From the plot it shows month 5 and month 7 are higher than the ohter months. There is also period default trend by month.

By id it shows w1 has higher default rate then z1. And z1 is higher than s1. Since extracted month and id0 are characters. I will replace them by the log(odds)

indata['month'] = indata.date.map(lambda x: x.split('-')[1])
indata['id0'] = indata.id.map(lambda x: x[:2])
defaults['month'] = defaults.date.map(lambda x: x.split('-')[1])
defaults['id0'] = defaults.id.map(lambda x: x[:2])

def attr_f1(df, x, name):
    print("-"*20 + " this is for x " + x + "-"*20)
    a = df.groupby(x).target.mean().reset_index() 
    a.columns = [x, name]
    df = pd.merge(df, a, how = "left", on = x)
    #df.loc[:, name] = np.log((df.loc[:, name] + 1e-8)/(1 - df.loc[:, name] + 1e-8))
    return df

indata = attr_f1(indata, "x2", "a2")
indata = attr_f1(indata, "x3", "a3")
indata = attr_f1(indata, "x4", "a4")
indata = attr_f1(indata, "x5", "a5")
indata = attr_f1(indata, "x7", "a7")
indata = attr_f1(indata, "x8", "a8")
indata = attr_f1(indata, "x9", "a9")
indata = attr_f1(indata, "id0", "id1")
indata = attr_f1(indata, "month", "month0")


defaults = attr_f1(defaults, "x2", "a2")
defaults = attr_f1(defaults, "x3", "a3")
defaults = attr_f1(defaults, "x4", "a4")
defaults = attr_f1(defaults, "x5", "a5")
defaults = attr_f1(defaults, "x7", "a7")
defaults = attr_f1(defaults, "x8", "a8")
defaults = attr_f1(defaults, "x9", "a9")
defaults = attr_f1(defaults, "id0", "id1")
defaults = attr_f1(defaults, "month", "month0")

indata.groupby('month').target.mean().plot()

jpgpng

indata.groupby('id0').target.mean().plot()

jpgpng

However, when I only look at the defaults data, I will find that month 5 and month 7 are not the highest default month.

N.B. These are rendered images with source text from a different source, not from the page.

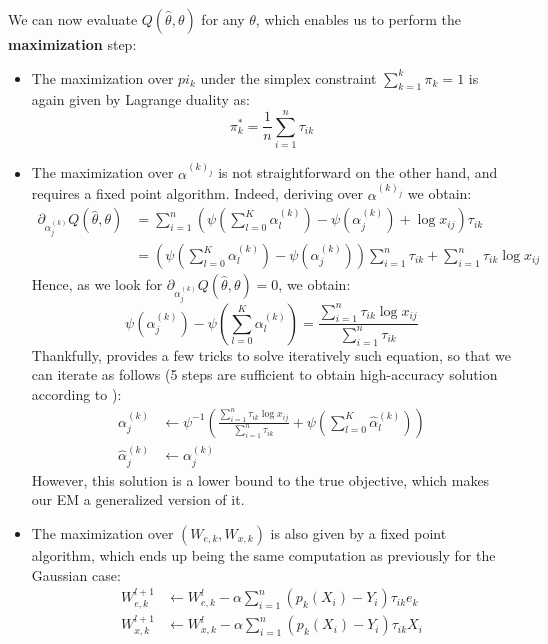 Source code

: We can now evaluate $Q(\widehat{\theta}, \theta)$ for any $\theta$, which enables us to perform the \textbf{maximization} step:
\begin{itemize}
    \item The maximization over $pi_k$ under the simplex constraint $\sum_{k=1}^k \pi_k = 1$ is again given by Lagrange duality as:
        $$
        \pi_k^* = \frac{1}{n} \sum_{i=1}^n \tau_{ik}
        $$
    \item The maximization over $\alpha^{(k)_j}$ is not straightforward on the other hand, and requires a fixed point algorithm.
          Indeed, deriving over $\alpha^{(k)_j}$ we obtain:
        $$
        \begin{align}
            \partial_{\alpha^{(k)}_j} Q(\widehat{\theta}, \theta) &= \sum_{i=1}^n \left(\psi \left(\sum_{l=0}^K \alpha_{l}^{(k)} \right) - \psi(\alpha_{j}^{(k)}) + \log x_{ij} \right) \tau_{ik} \\
                                                                  &= \left(\psi \left(\sum_{l=0}^K \alpha_{l}^{(k)} \right) - \psi(\alpha_{j}^{(k)})\right) \sum_{i=1}^n \tau_{ik} + \sum_{i=1}^n \tau_{ik} \log x_{ij}
        \end{align}
        $$
        Hence, as we look for $\partial_{\alpha^{(k)}_j} Q(\widehat{\theta}, \theta) = 0$, we obtain:
        $$
        \psi(\alpha_{j}^{(k)}) - \psi \left(\sum_{l=0}^K \alpha_{l}^{(k)} \right) = \frac{\sum_{i=1}^n \tau_{ik} \log x_{ij}}{\sum_{i=1}^n \tau_{ik}}
        $$
        Thankfully, \cite{dirichlet_digamma_trick} provides a few tricks to solve iteratively such equation, so that we can iterate as follows (5 steps are sufficient to obtain high-accuracy solution according to \cite{dirichlet_digamma_trick}):
        $$
        \begin{align}
            \alpha_{j}^{(k)} &\leftarrow \psi^{-1}\left(\frac{\sum_{i=1}^n \tau_{ik} \log x_{ij}}{\sum_{i=1}^n \tau_{ik}} + \psi \left(\sum_{l=0}^K \hat{\alpha}_l^{(k)} \right)  \right) \\
            \hat{\alpha}_j^{(k)} &\leftarrow \alpha_{j}^{(k)}
        \end{align}
        $$
        However, this solution is a lower bound to the true objective, which makes our EM a generalized version of it.
    \item The maximization over $(W_{e,k}, W_{x,k})$ is also given by a fixed point algorithm, which ends up being the same computation as previously for the Gaussian case:
        $$
        \begin{align}
            W_{e,k}^{l+1} &\leftarrow W_{e,k}^{l} - \alpha \sum_{i=1}^n (p_k(X_i) - Y_i) \tau_{ik} e_k \\
            W_{x,k}^{l+1} &\leftarrow  W_{x,k}^{l} - \alpha \sum_{i=1}^n (p_k(X_i) - Y_i) \tau_{ik} X_i
        \end{align}
        $$
\end{itemize}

The trend is not exactly the same as the trend from the full data set.

defaults.groupby('month').target.mean().plot()

jpgpng

The transformed variable from id still works:

defaults.groupby('id0').target.mean().plot()

jpgpng

sns.factorplot(x = "x3", hue = "target", col = "id0", 
               data = defaults[defaults.x3 != 0], kind = "count", size = 8, aspect=1)

jpgpng

2.3. x1 and x6

Let us look at the tow continuous variable x1 and x6. I will scatter plot the default rate based on the grids from x1 and x6.

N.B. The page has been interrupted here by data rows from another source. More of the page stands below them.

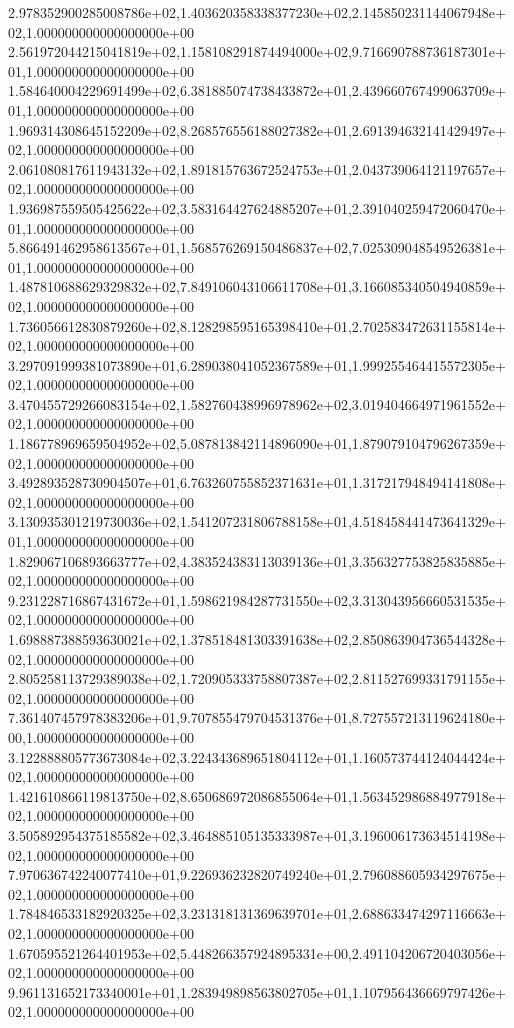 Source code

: 2.978352900285008786e+02,1.403620358338377230e+02,2.145850231144067948e+02,1.000000000000000000e+00
2.561972044215041819e+02,1.158108291874494000e+02,9.716690788736187301e+01,1.000000000000000000e+00
1.584640004229691499e+02,6.381885074738433872e+01,2.439660767499063709e+01,1.000000000000000000e+00
1.969314308645152209e+02,8.268576556188027382e+01,2.691394632141429497e+02,1.000000000000000000e+00
2.061080817611943132e+02,1.891815763672524753e+01,2.043739064121197657e+02,1.000000000000000000e+00
1.936987559505425622e+02,3.583164427624885207e+01,2.391040259472060470e+01,1.000000000000000000e+00
5.866491462958613567e+01,1.568576269150486837e+02,7.025309048549526381e+01,1.000000000000000000e+00
1.487810688629329832e+02,7.849106043106611708e+01,3.166085340504940859e+02,1.000000000000000000e+00
1.736056612830879260e+02,8.128298595165398410e+01,2.702583472631155814e+02,1.000000000000000000e+00
3.297091999381073890e+01,6.289038041052367589e+01,1.999255464415572305e+02,1.000000000000000000e+00
3.470455729266083154e+02,1.582760438996978962e+02,3.019404664971961552e+02,1.000000000000000000e+00
1.186778969659504952e+02,5.087813842114896090e+01,1.879079104796267359e+02,1.000000000000000000e+00
3.492893528730904507e+01,6.763260755852371631e+01,1.317217948494141808e+02,1.000000000000000000e+00
3.130935301219730036e+02,1.541207231806788158e+01,4.518458441473641329e+01,1.000000000000000000e+00
1.829067106893663777e+02,4.383524383113039136e+01,3.356327753825835885e+02,1.000000000000000000e+00
9.231228716867431672e+01,1.598621984287731550e+02,3.313043956660531535e+02,1.000000000000000000e+00
1.698887388593630021e+02,1.378518481303391638e+02,2.850863904736544328e+02,1.000000000000000000e+00
2.805258113729389038e+02,1.720905333758807387e+02,2.811527699331791155e+02,1.000000000000000000e+00
7.361407457978383206e+01,9.707855479704531376e+01,8.727557213119624180e+00,1.000000000000000000e+00
3.122888805773673084e+02,3.224343689651804112e+01,1.160573744124044424e+02,1.000000000000000000e+00
1.421610866119813750e+02,8.650686972086855064e+01,1.563452986884977918e+02,1.000000000000000000e+00
3.505892954375185582e+02,3.464885105135333987e+01,3.196006173634514198e+02,1.000000000000000000e+00
7.970636742240077410e+01,9.226936232820749240e+01,2.796088605934297675e+02,1.000000000000000000e+00
1.784846533182920325e+02,3.231318131369639701e+01,2.688633474297116663e+02,1.000000000000000000e+00
1.670595521264401953e+02,5.448266357924895331e+00,2.491104206720403056e+02,1.000000000000000000e+00
9.961131652173340001e+01,1.283949898563802705e+01,1.107956436669797426e+02,1.000000000000000000e+00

target=0 will be colored as blue and target=1 will be colored as red. It shows most of the x1 are between 200000 to 500000.

fig, ax = plt.subplots()
colors = {0:'#9bc3f6', 1:'#ff0000'}
ax.scatter(indata.x1, indata.x6, c = indata.target.apply(lambda x: colors[x]))
plt.show()

jpgpng

fig, ax = plt.subplots()
colors = {0:'#9bc3f6', 1:'#ff0000'}
ax.scatter(defaults.x1, defaults.x6, c = defaults.target.apply(lambda x: colors[x]))
plt.show()

jpgpng

2.4. Correlation

It will be helpful to check the correlation between x and y. Also it is helpful to check the correlation between all the x so that we can know if there is any multicollinearity or not.

We can see there is high correlation between x7 and x8. Alao x9 and 3 has a correlation around 0.53.

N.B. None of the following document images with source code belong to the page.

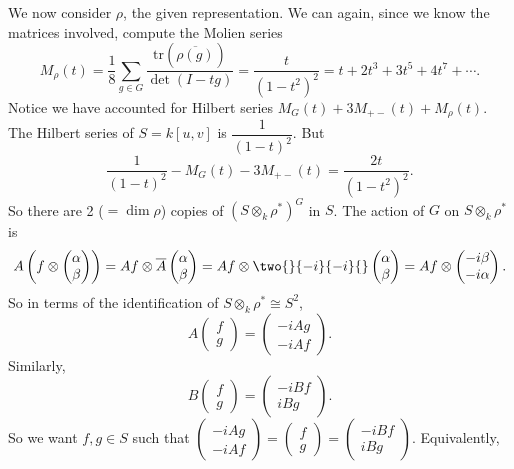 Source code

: \begin{ex}
We now consider $\rho$, the given representation. We can again, since we know the matrices involved, compute the Molien series 
	\[
	M_\rho(t)= \dfrac{1}{8} \sum_{g \in G} \dfrac{\text{tr}(\overline{\rho(g)})}{\det(I-tg)}= \dfrac{t}{(1-t^2)^2}= t+ 2t^3 + 3t^5 + 4t^7 + \cdots.
	\]
Notice we have accounted for Hilbert series $M_G(t)+ 3M_{+-}(t) + M_\rho(t)$. The Hilbert series of $S= k[u,v]$ is $\dfrac{1}{(1-t)^2}$. But
	\[
	\dfrac{1}{(1-t)^2} - M_G(t) - 3 M_{+-}(t)= \dfrac{2t}{(1-t^2)^2}.
	\]
So there are 2 ($=\dim \rho$) copies of $(S \otimes_k \rho^*)^G$ in $S$. The action of $G$ on $S \otimes_k \rho^*$ is 
	\[
	A \left( f \otimes \begin{pmatrix} \alpha \\ \beta \end{pmatrix} \right)= Af \otimes \overline{A} \begin{pmatrix} \alpha \\ \beta \end{pmatrix}= Af \otimes \two{}{-i}{-i}{} \begin{pmatrix} \alpha \\ \beta \end{pmatrix} = Af \otimes \begin{pmatrix} -i \beta \\ -i\alpha \end{pmatrix}.
	\]
So in terms of the identification of $S \otimes_k \rho^* \cong S^2$,
	\[
	A \begin{pmatrix} f \\ g \end{pmatrix}= \begin{pmatrix} -iAg \\ -iAf \end{pmatrix}.
	\]
Similarly, 
	\[
	B \begin{pmatrix} f \\ g \end{pmatrix}= \begin{pmatrix} -iBf \\ iBg \end{pmatrix}.
	\]
So we want $f,g \in S$ such that $\begin{pmatrix} -iAg \\ -iAf \end{pmatrix}= \begin{pmatrix} f \\ g \end{pmatrix}= \begin{pmatrix} -iBf \\ iBg \end{pmatrix}$. Equivalently,

\end{ex}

cols = ["x1", "x2", "x3", "x4", "x5", "x6", "x7", "x8", "x9", "id1", 'month0']
colormap = plt.cm.viridis
plt.figure(figsize = (16, 12))
plt.title('Pearson Correlation of Features', y = 1.05, size  = 15)
sns.heatmap(indata[["target"] + cols].astype(float).corr(), 
            linewidth = 0.1, vmax = 1.0, square = True, cmap = colormap, linecolor = 'white', annot = True)
plt.show()

jpgpng

cols = ["x1", "x2", "x3", "x4", "x5", "x6", "x7", "x8", "x9", "id1", 'month0']
colormap = plt.cm.viridis
plt.figure(figsize = (16, 12))
plt.title('Pearson Correlation of Features', y = 1.05, size  = 15)
sns.heatmap(defaults[["target"] + cols].astype(float).corr(), 
            linewidth = 0.1, vmax = 1.0, square = True, cmap = colormap, linecolor = 'white', annot = True)
plt.show()

jpgpng

Also, we can check the correlation between y and the transformed values a.

cols = ["x1", "a2", "a3", "a4", "a5", "x6", "a7", "a8", "a9", "id1", 'month0']
colormap = plt.cm.viridis
plt.figure(figsize = (16, 12))
plt.title('Pearson Correlation of Features', y = 1.05, size  = 15)
sns.heatmap(indata[["target"] + cols].astype(float).corr(), 
            linewidth = 0.1, vmax = 1.0, square = True, cmap = colormap, linecolor = 'white', annot = True)
plt.show()

jpgpng

cols = ["x1", "a2", "a3", "a4", "a5", "x6", "a7", "a8", "a9", "id1", 'month0']
colormap = plt.cm.viridis
plt.figure(figsize = (16, 12))
plt.title('Pearson Correlation of Features', y = 1.05, size  = 15)
sns.heatmap(defaults[["target"] + cols].astype(float).corr(), 
            linewidth = 0.1, vmax = 1.0, square = True, cmap = colormap, linecolor = 'white', annot = True)
plt.show()

jpgpng

3. Model

3.1. imbalanced Data

Since there are only 106 defaults comparing to 1168 borrowers and 124494 observations, the proportion of target=1 is very low. That is, our data is imbalanced data.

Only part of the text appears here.